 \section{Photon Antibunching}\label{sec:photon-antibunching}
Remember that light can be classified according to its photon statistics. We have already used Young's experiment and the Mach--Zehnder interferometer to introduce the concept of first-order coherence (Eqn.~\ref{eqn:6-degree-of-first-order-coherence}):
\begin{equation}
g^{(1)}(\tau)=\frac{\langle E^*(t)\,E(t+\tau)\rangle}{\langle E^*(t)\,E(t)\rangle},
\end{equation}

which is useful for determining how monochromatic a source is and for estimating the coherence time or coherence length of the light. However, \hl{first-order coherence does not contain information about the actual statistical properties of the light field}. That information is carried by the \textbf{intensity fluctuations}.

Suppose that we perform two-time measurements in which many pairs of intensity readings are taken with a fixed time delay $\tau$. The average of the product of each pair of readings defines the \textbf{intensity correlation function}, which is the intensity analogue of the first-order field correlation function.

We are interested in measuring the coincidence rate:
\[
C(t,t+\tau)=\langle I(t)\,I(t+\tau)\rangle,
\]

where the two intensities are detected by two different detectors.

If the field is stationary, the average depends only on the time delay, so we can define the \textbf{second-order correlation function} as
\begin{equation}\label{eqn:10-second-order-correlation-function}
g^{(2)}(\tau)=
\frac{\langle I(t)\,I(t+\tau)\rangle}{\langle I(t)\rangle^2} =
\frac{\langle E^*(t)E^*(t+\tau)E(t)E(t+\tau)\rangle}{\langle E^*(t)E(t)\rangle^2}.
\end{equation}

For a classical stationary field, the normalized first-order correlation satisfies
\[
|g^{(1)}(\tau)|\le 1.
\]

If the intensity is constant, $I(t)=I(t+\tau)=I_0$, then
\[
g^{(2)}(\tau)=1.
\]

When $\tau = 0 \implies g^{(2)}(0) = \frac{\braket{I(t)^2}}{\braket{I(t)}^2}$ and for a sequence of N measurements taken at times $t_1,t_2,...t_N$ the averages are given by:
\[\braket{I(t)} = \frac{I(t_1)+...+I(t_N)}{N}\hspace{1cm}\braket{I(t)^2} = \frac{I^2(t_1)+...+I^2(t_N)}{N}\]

__Directions__. Go through the records above and copy every line holding the word "second".

__Exercise answer__.
If the field is stationary, the average depends only on the time delay, so we can define the \textbf{second-order correlation function} as
\begin{equation}\label{eqn:10-second-order-correlation-function}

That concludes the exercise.